*** EXERCISE MATERIALS Section Begins ***

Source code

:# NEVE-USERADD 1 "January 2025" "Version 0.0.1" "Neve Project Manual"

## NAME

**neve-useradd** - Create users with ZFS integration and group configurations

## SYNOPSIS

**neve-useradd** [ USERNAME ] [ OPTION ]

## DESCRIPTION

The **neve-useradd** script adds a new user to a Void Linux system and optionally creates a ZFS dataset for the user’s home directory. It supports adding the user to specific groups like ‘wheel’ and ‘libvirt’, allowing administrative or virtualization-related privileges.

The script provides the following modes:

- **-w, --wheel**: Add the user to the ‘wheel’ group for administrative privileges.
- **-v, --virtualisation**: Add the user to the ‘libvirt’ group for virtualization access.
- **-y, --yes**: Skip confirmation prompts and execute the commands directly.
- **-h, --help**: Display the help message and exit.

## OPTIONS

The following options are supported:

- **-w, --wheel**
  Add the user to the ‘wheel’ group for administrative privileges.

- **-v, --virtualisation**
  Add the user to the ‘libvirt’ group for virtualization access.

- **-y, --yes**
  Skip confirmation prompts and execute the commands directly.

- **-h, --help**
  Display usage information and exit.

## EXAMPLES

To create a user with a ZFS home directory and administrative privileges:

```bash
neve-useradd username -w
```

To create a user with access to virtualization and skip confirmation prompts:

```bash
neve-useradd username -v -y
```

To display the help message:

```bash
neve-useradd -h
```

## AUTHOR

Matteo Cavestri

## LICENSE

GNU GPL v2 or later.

*** EXERCISE MATERIALS Section Ends ***

__EXERCISE OBJECTIVE__: Return all lines from the material that contain "prompts".

__EXERCISE ANSWER__:
- **-y, --yes**: Skip confirmation prompts and execute the commands directly.
  Skip confirmation prompts and execute the commands directly.
To create a user with access to virtualization and skip confirmation prompts:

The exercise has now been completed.